> Record set:
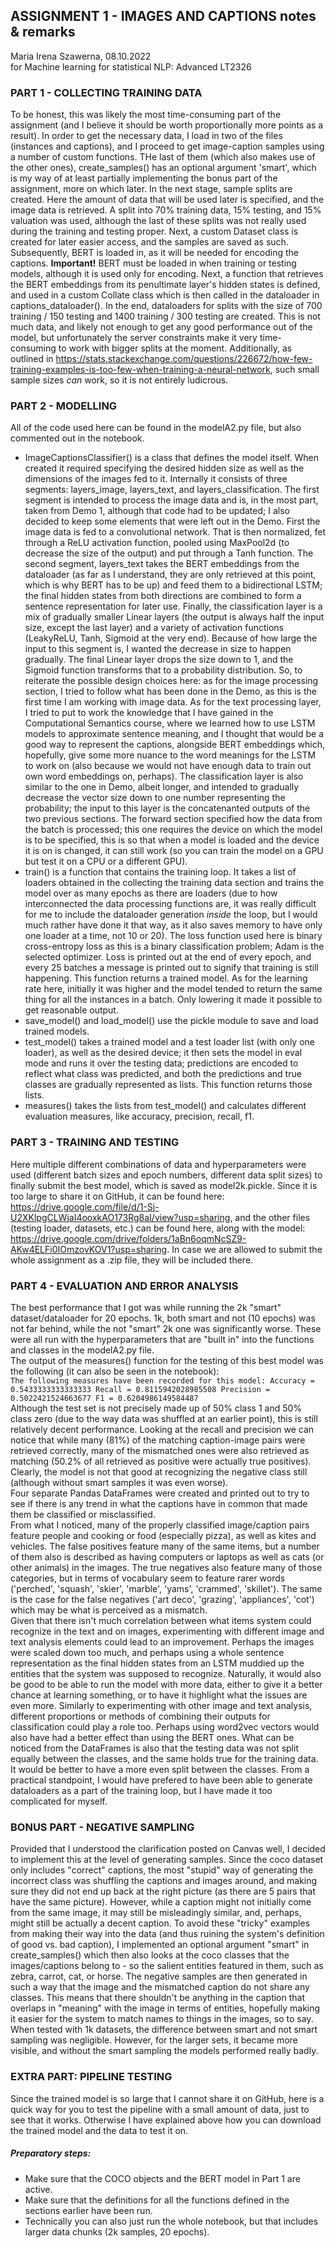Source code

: ## ASSIGNMENT 1 - IMAGES AND CAPTIONS notes & remarks  
Maria Irena Szawerna, 08.10.2022  
for Machine learning for statistical NLP: Advanced LT2326  

### PART 1 - COLLECTING TRAINING DATA  
To be honest, this was likely the most time-consuming part of the assignment (and I believe it should be worth proportionally more points as a result). In order to get the necessary data, I load in two of the files (instances and captions), and I proceed to get image-caption samples using a number of custom functions. THe last of them (which also makes use of the other ones), create_samples() has an optional argument 'smart', which is my way of at least partially implementing the bonus part of the assignment, more on which later. In the next stage, sample splits are created. Here the amount of data that will be used later is specified, and the image data is retrieved. A split into 70% training data, 15% testing, and 15% valuation was used, although the last of these splits was not really used during the training and testing proper. Next, a custom Dataset class is created for later easier access, and the samples are saved as such. Subsequently, BERT is loaded in, as it will be needed for encoding the captions. **Important!** BERT must be loaded in when training or testing models, although it is used only for encoding. Next, a function that retrieves the BERT embeddings from its penultimate layer's hidden states is defined, and used in a custom Collate class which is then called in the dataloader in captions_dataloader(). In the end, dataloaders for splits with the size of 700 training / 150 testing and 1400 training / 300 testing are created. This is not much data, and likely not enough to get any good performance out of the model, but unfortunately the server constraints make it very time-consuming to work with bigger splits at the moment. Additionally, as outlined in https://stats.stackexchange.com/questions/226672/how-few-training-examples-is-too-few-when-training-a-neural-network, such small sample sizes *can* work, so it is not entirely ludicrous.

### PART 2 - MODELLING  
All of the code used here can be found in the modelA2.py file, but also commented out in the notebook.  
+ ImageCaptionsClassifier() is a class that defines the model itself. When created it required specifying the desired hidden size as well as the dimensions of the images fed to it. Internally it consists of three segments: layers_image, layers_text, and layers_classification. The first segment is intended to process the image data and is, in the most part, taken from Demo 1, although that code had to be updated; I also decided to keep some elements that were left out in the Demo. First the image data is fed to a convolutional network. That is then normalized, fet through a ReLU activation function, pooled using MaxPool2d (to decrease the size of the output) and put through a Tanh function. The second segment, layers_text takes the BERT embeddings from the dataloader (as far as I understand, they are only retrieved at this point, which is why BERT has to be up) and feed them to a bidirectional LSTM; the final hidden states from both directions are combined to form a sentence representation for later use. Finally, the classification layer is a mix of gradually smaller Linear layers (the output is always half the input size, except the last layer) and a variety of activation functions (LeakyReLU, Tanh, Sigmoid at the very end). Because of how large the input to this segment is, I wanted the decrease in size to happen gradually. The final Linear layer drops the size down to 1, and the Sigmoid function transforms that to a probability distribution. So, to reiterate the possible design choices here: as for the image processing section, I tried to follow what has been done in the Demo, as this is the first time I am working with image data. As for the text processing layer, I tried to put to work the knowledge that I have gained in the Computational Semantics course, where we learned how to use LSTM models to approximate sentence meaning, and I thought that would be a good way to represent the captions, alongside BERT embeddings which, hopefully, give some more nuance to the word meanings for the LSTM to work on (also because we would not have enough data to train out own word embeddings on, perhaps). The classification layer is also similar to the one in Demo, albeit longer, and intended to gradually decrease the vector size down to one number representing the probability; the input to this layer is the concatenanted outputs of the two previous sections. The forward section specified how the data from the batch is processed; this one requires the device on which the model is to be specified, this is so that when a model is loaded and the device it is on is changed, it can still work (so you can train the model on a GPU but test it on a CPU or a different GPU). 
+ train() is a function that contains the training loop. It takes a list of loaders obtained in the collecting the training data section and trains the model over as many epochs as there are loaders (due to how interconnected the data processing functions are, it was really difficult for me to include the dataloader generation *inside* the loop, but I would much rather have done it that way, as it also saves memory to have only one loader at a time, not 10 or 20). The loss function used here is binary cross-entropy loss as this is a binary classification problem; Adam is the selected optimizer. Loss is printed out at the end of every epoch, and every 25 batches a message is printed out to signify that training is still happening. This function returns a trained model. As for the learning rate here, initially it was higher and the model tended to return the same thing for all the instances in a batch. Only lowering it made it possible to get reasonable output.
+ save_model() and load_model() use the pickle module to save and load trained models.
+ test_model() takes a trained model and a test loader list (with only one loader), as well as the desired device; it then sets the model in eval mode and runs it over the testing data; predictions are encoded to reflect what class was predicted, and both the predictions and true classes are gradually represented as lists. This function returns those lists.
+ measures() takes the lists from test_model() and calculates different evaluation measures, like accuracy, precision, recall, f1.

### PART 3 - TRAINING AND TESTING  
Here multiple different combinations of data and hyperparameters were used (different batch sizes and epoch numbers, different data split sizes) to finally submit the best model, which is saved as model2k.pickle. Since it is too large to share it on GitHub, it can be found here: https://drive.google.com/file/d/1-Sj-U2XKlpgCLWjaI4ooxkAO173Rg8aI/view?usp=sharing, and the other files (testing loader, datasets, etc.) can be found here, along with the model: https://drive.google.com/drive/folders/1aBn6oqmNcSZ9-AKw4ELFi0IOmzovKOV1?usp=sharing. In case we are allowed to submit the whole assignment as a .zip file, they will be included there.

### PART 4 - EVALUATION AND ERROR ANALYSIS  
The best performance that I got was while running the 2k "smart" dataset/dataloader for 20 epochs. 1k, both smart and not (10 epochs) was not far behind, while the not "smart" 2k one was significantly worse. These were all run with the hyperparameters that are "built in" into the functions and classes in the modelA2.py file.  
The output of the measures() function for the testing of this best model was the following (it can also be seen in the notebook):  
`The following measures have been recorded for this model:
	Accuracy = 0.5433333333333333
	Recall = 0.8115942028985508
	Precision = 0.5022421524663677
	F1 = 0.6204986149584487`   
Although the test set is not precisely made up of 50% class 1 and 50% class zero (due to the way data was shuffled at an earlier point), this is still relatively decent performance. Looking at the recall and precision we can notice that while many (81%) of the matching caption-image pairs were retrieved correctly, many of the mismatched ones were also retrieved as matching (50.2% of all retrieved as positive were actually true positives). Clearly, the model is not that good at recognizing the negative class still (although without smart samples it was even worse).  
Four separate Pandas DataFrames were created and printed out to try to see if there is any trend in what the captions have in common that made them be classified or misclassified.  
From what I noticed, many of the properly classified image/caption pairs feature people and cooking or food (especially pizza), as well as kites and vehicles. The false positives feature many of the same items, but a number of them also is described as having computers or laptops as well as cats (or other animals) in the images. The true negatives also feature many of those categories, but in terms of vocabulary seem to feature rarer words ('perched', 'squash', 'skier', 'marble', 'yams', 'crammed', 'skillet'). The same is the case for the false negatives ('art deco', 'grazing', 'appliances', 'cot') which may be what is perceived as a mismatch.  
Given that there isn't much correlation between what items system could recognize in the text and on images, experimenting with different image and text analysis elements could lead to an improvement. Perhaps the images were scaled down too much, and perhaps using a whole sentence representation as the final hidden states from an LSTM muddied up the entities that the system was supposed to recognize. Naturally, it would also be good to be able to run the model with more data, either to give it a better chance at learning something, or to have it highlight what the issues are even more. Similarly to experimenting with other image and text analysis, different proportions or methods of combining their outputs for classification could play a role too. Perhaps using word2vec vectors would also have had a better effect than using the BERT ones. What can be noticed from the DataFrames is also that the testing data was not split equally between the classes, and the same holds true for the training data. It would be better to have a more even split between the classes. From a practical standpoint, I would have prefered to have been able to generate dataloaders as a part of the training loop, but I have made it too complicated for myself.  

### BONUS PART - NEGATIVE SAMPLING  
Provided that I understood the clarification posted on Canvas well, I decided to implement this at the level of generating samples. Since the coco dataset only includes "correct" captions, the most "stupid" way of generating the incorrect class was shuffling the captions and images around, and making sure they did not end up back at the right picture (as there are 5 pairs that have the same picture). However, while a caption might not initially come from the same image, it may still be misleadingly similar, and, perhaps, might still be actually a decent caption. To avoid these "tricky" examples from making their way into the data (and thus ruining the system's definition of good vs. bad caption), I implemented an optional argument "smart" in create_samples() which then also looks at the coco classes that the images/captions belong to - so the salient entities featured in them, such as zebra, carrot, cat, or horse. The negative samples are then generated in such a way that the image and the mismatched caption do not share any classes. This means that there shouldn't be anything in the caption that overlaps in "meaning" with the image in terms of entities, hopefully making it easier for the system to match names to things in the images, so to say.  
When tested with 1k datasets, the difference between smart and not smart sampling was negligible. However, for the larger sets, it became more visible, and without the smart sampling the models performed really badly. 

### EXTRA PART: PIPELINE TESTING
Since the trained model is so large that I cannot share it on GitHub, here is a quick way for you to test the pipeline with a small amount of data, just to see that it works. Otherwise I have explained above how you can download the trained model and the data to test it on.

##### Preparatory steps:
+ Make sure that the COCO objects and the BERT model in Part 1 are active.
+ Make sure that the definitions for all the functions defined in the sections earlier have been run.
+ Technically you can also just run the whole notebook, but that includes larger data chunks (2k samples, 20 epochs).
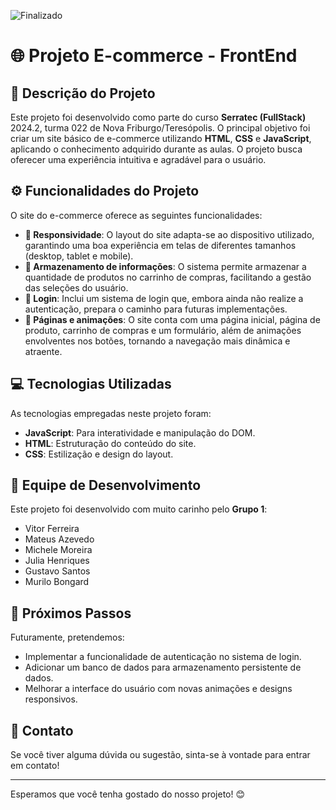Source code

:![Finalizado](https://img.shields.io/badge/Status-Finalizado-brightgreen)
# 🌐 Projeto E-commerce - FrontEnd

## 📜 Descrição do Projeto

Este projeto foi desenvolvido como parte do curso **Serratec (FullStack)** 2024.2, turma 022 de Nova Friburgo/Teresópolis. O principal objetivo foi criar um site básico de e-commerce utilizando **HTML**, **CSS** e **JavaScript**, aplicando o conhecimento adquirido durante as aulas. O projeto busca oferecer uma experiência intuitiva e agradável para o usuário.

## ⚙️ Funcionalidades do Projeto

O site do e-commerce oferece as seguintes funcionalidades:

- **🌈 Responsividade**: O layout do site adapta-se ao dispositivo utilizado, garantindo uma boa experiência em telas de diferentes tamanhos (desktop, tablet e mobile).
- **🛒 Armazenamento de informações**: O sistema permite armazenar a quantidade de produtos no carrinho de compras, facilitando a gestão das seleções do usuário.
- **🔐 Login**: Inclui um sistema de login que, embora ainda não realize a autenticação, prepara o caminho para futuras implementações.
- **📄 Páginas e animações**: O site conta com uma página inicial, página de produto, carrinho de compras e um formulário, além de animações envolventes nos botões, tornando a navegação mais dinâmica e atraente.

## 💻 Tecnologias Utilizadas

As tecnologias empregadas neste projeto foram:

- **JavaScript**: Para interatividade e manipulação do DOM.
- **HTML**: Estruturação do conteúdo do site.
- **CSS**: Estilização e design do layout.

## 👥 Equipe de Desenvolvimento

Este projeto foi desenvolvido com muito carinho pelo **Grupo 1**:

- Vitor Ferreira
- Mateus Azevedo
- Michele Moreira
- Julia Henriques
- Gustavo Santos
- Murilo Bongard

## 🚀 Próximos Passos

Futuramente, pretendemos:

- Implementar a funcionalidade de autenticação no sistema de login.
- Adicionar um banco de dados para armazenamento persistente de dados.
- Melhorar a interface do usuário com novas animações e designs responsivos.

## 📧 Contato

Se você tiver alguma dúvida ou sugestão, sinta-se à vontade para entrar em contato!

---

Esperamos que você tenha gostado do nosso projeto! 😊
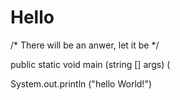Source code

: # Hello

/* There will be an anwer, let it be */

public static void main (string [] args) (

System.out.println ("hello World!")


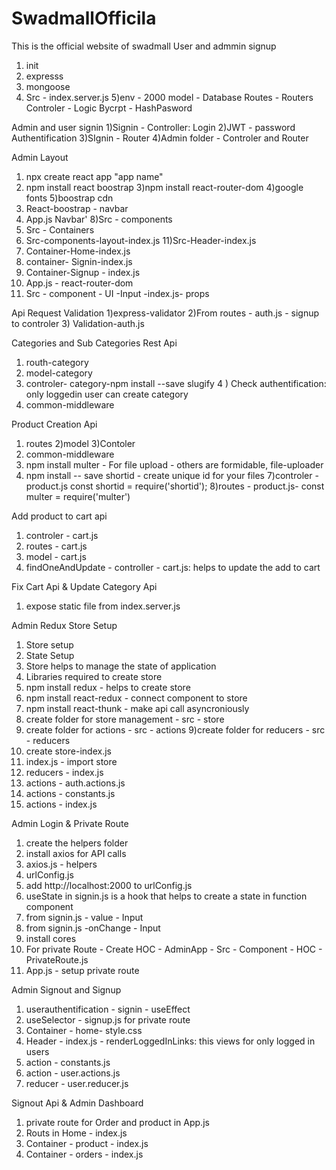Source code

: # SwadmallOfficila
This is the official website of swadmall
User and admmin signup

1) init
2) expresss
3) mongoose
4) Src - index.server.js
5)env - 2000
model - Database
Routes - Routers
Controler - Logic
Bycrpt - HashPasword


Admin and user signin
1)Signin - Controller: Login
2)JWT -  password Authentification
3)SIgnin - Router
4)Admin folder - Controler and Router

Admin Layout
1) npx create react app "app name"
2) npm install react boostrap
3)npm install react-router-dom
4)google fonts
5)boostrap cdn
6) React-boostrap - navbar
7) App.js Navbar'
8)Src - components
9) Src - Containers
10) Src-components-layout-index.js
11)Src-Header-index.js
12) Container-Home-index.js
13) container- Signin-index.js
14) Container-Signup - index.js
15) App.js - react-router-dom
16) Src - component - UI -Input -index.js- props

Api Request Validation
1)express-validator
2)From routes - auth.js - signup to controler
3) Validation-auth.js

Categories and Sub Categories Rest Api

1) routh-category
2) model-category
3) controler- category-npm install --save slugify
4 ) Check authentification: only loggedin user can create category
5) common-middleware

Product Creation Api
1) routes
2)model
3)Contoler
4) common-middleware
5) npm install multer - For file upload - others are formidable, file-uploader
6) npm install -- save shortid - create unique id for your files
7)controler - product.js const shortid = require('shortid');
8)routes - product.js- const multer  = require('multer')

Add product to cart api
1) controler - cart.js
2) routes - cart.js
3) model - cart.js
4) findOneAndUpdate - controller - cart.js: helps to update the add to cart 

Fix Cart Api & Update Category Api
1) expose static file from index.server.js

 Admin Redux Store Setup
 1) Store setup
 2) State Setup
 3) Store helps to manage the state of application
 4) Libraries required to create store
 5) npm install redux - helps to create store
 5) npm install react-redux - connect component to store
 6) npm install react-thunk - make api call asyncroniously
 7) create folder for store management - src - store
 8) create folder for actions - src - actions
 9)create folder for reducers - src - reducers
 10) create store-index.js
 11) index.js - import store
 12) reducers - index.js
13) actions - auth.actions.js
14) actions - constants.js
15) actions - index.js

Admin Login & Private Route
1) create the helpers folder
2) install axios for API calls
3) axios.js - helpers
4) urlConfig.js
5) add http://localhost:2000 to urlConfig.js
6) useState in signin.js is a hook that helps to create a state in function component
7) from signin.js - value - Input 
8) from signin.js -onChange - Input
9) install cores
10) For private Route - Create HOC - AdminApp - Src - Component - HOC - PrivateRoute.js
11) App.js - setup private route

Admin Signout and Signup
1) userauthentification - signin - useEffect
2) useSelector - signup.js for private route
3) Container - home- style.css
4) Header - index.js - renderLoggedInLinks: this views for only logged in users
5) action - constants.js
6) action - user.actions.js
7) reducer - user.reducer.js

Signout Api & Admin Dashboard
1) private route for Order and product in App.js
2) Routs in Home - index.js
3) Container - product - index.js
4) Container - orders - index.js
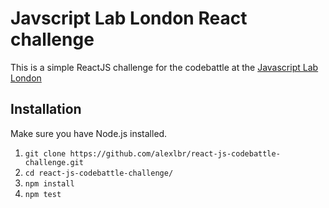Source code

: # Javscript Lab London React challenge 

This is a simple ReactJS challenge for the codebattle at the [Javascript Lab London](http://www.meetup.com/JS-Lab-London/events/230287479/)

## Installation

Make sure you have Node.js installed.

  1. `git clone https://github.com/alexlbr/react-js-codebattle-challenge.git`
  2. `cd react-js-codebattle-challenge/`
  3. `npm install`
  3. `npm test`
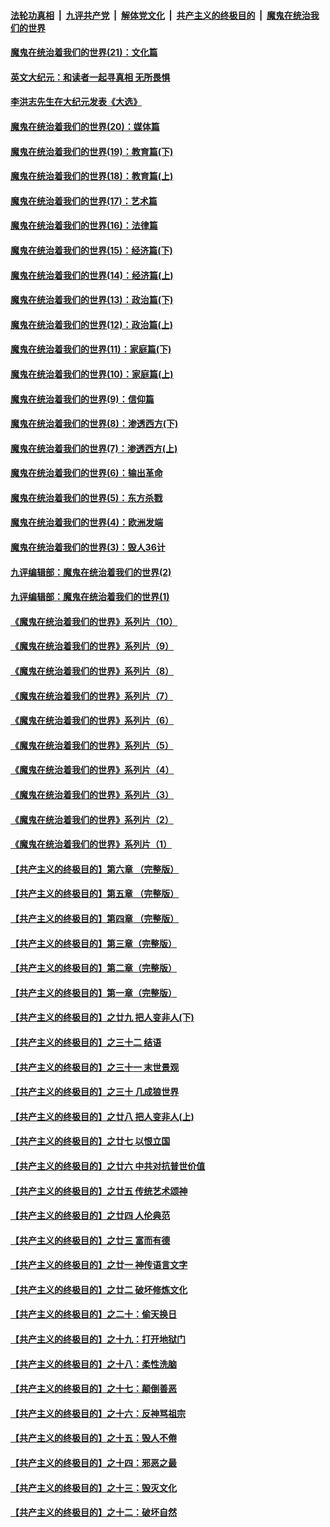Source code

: ####  [法轮功真相](../../../../basic/blob/master/README.md?t=01152301) &nbsp;|&nbsp; [九评共产党](../../../../9ping.md/blob/master/README.md?t=01152301) &nbsp;|&nbsp; [解体党文化](../../../../jtdwh.md/blob/master/README.md?t=01152301)  &nbsp;|&nbsp; [共产主义的终极目的](../../../../gczydzjmd.md/blob/master/README.md?t=01152301) &nbsp;|&nbsp; [魔鬼在统治我们的世界](../../../../mgztzwmdsj.md/blob/master/README.md?t=01152301) 

#### [魔鬼在统治着我们的世界(21)：文化篇](../pages/nsc422/n10597706.md?t=01152301) 

#### [英文大纪元：和读者一起寻真相 无所畏惧](../pages/nsc422/n12542027.md?t=01152301) 

#### [李洪志先生在大纪元发表《大选》](../pages/nsc422/n12534746.md?t=01152301) 

#### [魔鬼在统治着我们的世界(20)：媒体篇](../pages/nsc422/n10586579.md?t=01152301) 

#### [魔鬼在统治着我们的世界(19)：教育篇(下)](../pages/nsc422/n10564808.md?t=01152301) 

#### [魔鬼在统治着我们的世界(18)：教育篇(上)](../pages/nsc422/n10526970.md?t=01152301) 

#### [魔鬼在统治着我们的世界(17)：艺术篇](../pages/nsc422/n10499093.md?t=01152301) 

#### [魔鬼在统治着我们的世界(16)：法律篇](../pages/nsc422/n10485969.md?t=01152301) 

#### [魔鬼在统治着我们的世界(15)：经济篇(下)](../pages/nsc422/n10469975.md?t=01152301) 

#### [魔鬼在统治着我们的世界(14)：经济篇(上)](../pages/nsc422/n10457370.md?t=01152301) 

#### [魔鬼在统治着我们的世界(13)：政治篇(下)](../pages/nsc422/n10448270.md?t=01152301) 

#### [魔鬼在统治着我们的世界(12)：政治篇(上)](../pages/nsc422/n10444576.md?t=01152301) 

#### [魔鬼在统治着我们的世界(11)：家庭篇(下)](../pages/nsc422/n10440961.md?t=01152301) 

#### [魔鬼在统治着我们的世界(10)：家庭篇(上)](../pages/nsc422/n10435448.md?t=01152301) 

#### [魔鬼在统治着我们的世界(9)：信仰篇](../pages/nsc422/n10432159.md?t=01152301) 

#### [魔鬼在统治着我们的世界(8)：渗透西方(下)](../pages/nsc422/n10429603.md?t=01152301) 

#### [魔鬼在统治着我们的世界(7)：渗透西方(上)](../pages/nsc422/n10426013.md?t=01152301) 

#### [魔鬼在统治着我们的世界(6)：输出革命](../pages/nsc422/n10421536.md?t=01152301) 

#### [魔鬼在统治着我们的世界(5)：东方杀戮](../pages/nsc422/n10417707.md?t=01152301) 

#### [魔鬼在统治着我们的世界(4)：欧洲发端](../pages/nsc422/n10414890.md?t=01152301) 

#### [魔鬼在统治着我们的世界(3)：毁人36计](../pages/nsc422/n10411583.md?t=01152301) 

#### [九评编辑部：魔鬼在统治着我们的世界(2)](../pages/nsc422/n10410036.md?t=01152301) 

#### [九评编辑部：魔鬼在统治着我们的世界(1)](../pages/nsc422/n10406825.md?t=01152301) 

#### [《魔鬼在统治着我们的世界》系列片（10）](../pages/nsc422/n12292670.md?t=01152301) 

#### [《魔鬼在统治着我们的世界》系列片（9）](../pages/nsc422/n12290859.md?t=01152301) 

#### [《魔鬼在统治着我们的世界》系列片（8）](../pages/nsc422/n12287445.md?t=01152301) 

#### [《魔鬼在统治着我们的世界》系列片（7）](../pages/nsc422/n12283425.md?t=01152301) 

#### [《魔鬼在统治着我们的世界》系列片（6）](../pages/nsc422/n12282314.md?t=01152301) 

#### [《魔鬼在统治着我们的世界》系列片（5）](../pages/nsc422/n12281419.md?t=01152301) 

#### [《魔鬼在统治着我们的世界》系列片（4）](../pages/nsc422/n12274024.md?t=01152301) 

#### [《魔鬼在统治着我们的世界》系列片（3）](../pages/nsc422/n12271322.md?t=01152301) 

#### [《魔鬼在统治着我们的世界》系列片（2）](../pages/nsc422/n12269049.md?t=01152301) 

#### [《魔鬼在统治着我们的世界》系列片（1）](../pages/nsc422/n12267575.md?t=01152301) 

#### [【共产主义的终极目的】第六章 （完整版）](../pages/nsc422/n11428913.md?t=01152301) 

#### [【共产主义的终极目的】第五章 （完整版）](../pages/nsc422/n11428912.md?t=01152301) 

#### [【共产主义的终极目的】第四章 （完整版）](../pages/nsc422/n11428907.md?t=01152301) 

#### [【共产主义的终极目的】第三章（完整版）](../pages/nsc422/n11428848.md?t=01152301) 

#### [【共产主义的终极目的】第二章（完整版）](../pages/nsc422/n11428831.md?t=01152301) 

#### [【共产主义的终极目的】第一章（完整版）](../pages/nsc422/n11417651.md?t=01152301) 

#### [【共产主义的终极目的】之廿九 把人变非人(下)](../pages/nsc422/n11344140.md?t=01152301) 

#### [【共产主义的终极目的】之三十二 结语](../pages/nsc422/n11360535.md?t=01152301) 

#### [【共产主义的终极目的】之三十一 末世景观](../pages/nsc422/n11351129.md?t=01152301) 

#### [【共产主义的终极目的】之三十 几成狼世界](../pages/nsc422/n11348280.md?t=01152301) 

#### [【共产主义的终极目的】之廿八 把人变非人(上)](../pages/nsc422/n11340492.md?t=01152301) 

#### [【共产主义的终极目的】之廿七 以恨立国](../pages/nsc422/n11336944.md?t=01152301) 

#### [【共产主义的终极目的】之廿六 中共对抗普世价值](../pages/nsc422/n11324785.md?t=01152301) 

#### [【共产主义的终极目的】之廿五 传统艺术颂神](../pages/nsc422/n11296396.md?t=01152301) 

#### [【共产主义的终极目的】之廿四 人伦典范](../pages/nsc422/n11296397.md?t=01152301) 

#### [【共产主义的终极目的】之廿三 富而有德](../pages/nsc422/n11283598.md?t=01152301) 

#### [【共产主义的终极目的】之廿一 神传语言文字](../pages/nsc422/n11263265.md?t=01152301) 

#### [【共产主义的终极目的】之廿二 破坏修炼文化](../pages/nsc422/n11245728.md?t=01152301) 

#### [【共产主义的终极目的】之二十：偷天换日](../pages/nsc422/n11238846.md?t=01152301) 

#### [【共产主义的终极目的】之十九：打开地狱门](../pages/nsc422/n11206376.md?t=01152301) 

#### [【共产主义的终极目的】之十八：柔性洗脑](../pages/nsc422/n11199994.md?t=01152301) 

#### [【共产主义的终极目的】之十七：颠倒善恶](../pages/nsc422/n11179782.md?t=01152301) 

#### [【共产主义的终极目的】之十六：反神骂祖宗](../pages/nsc422/n11166798.md?t=01152301) 

#### [【共产主义的终极目的】之十五：毁人不倦](../pages/nsc422/n11166792.md?t=01152301) 

#### [【共产主义的终极目的】之十四：邪恶之最](../pages/nsc422/n11150249.md?t=01152301) 

#### [【共产主义的终极目的】之十三：毁灭文化](../pages/nsc422/n11135227.md?t=01152301) 

#### [【共产主义的终极目的】之十二：破坏自然](../pages/nsc422/n11135214.md?t=01152301)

> Your goal: From the line with "#### [【共产主义的终极目的】之十六" through the final line of the records, return each line exactly. Leave out the rest.

> Expected answer:
#### [【共产主义的终极目的】之十六：反神骂祖宗](../pages/nsc422/n11166798.md?t=01152301) 

#### [【共产主义的终极目的】之十五：毁人不倦](../pages/nsc422/n11166792.md?t=01152301) 

#### [【共产主义的终极目的】之十四：邪恶之最](../pages/nsc422/n11150249.md?t=01152301) 

#### [【共产主义的终极目的】之十三：毁灭文化](../pages/nsc422/n11135227.md?t=01152301) 

#### [【共产主义的终极目的】之十二：破坏自然](../pages/nsc422/n11135214.md?t=01152301)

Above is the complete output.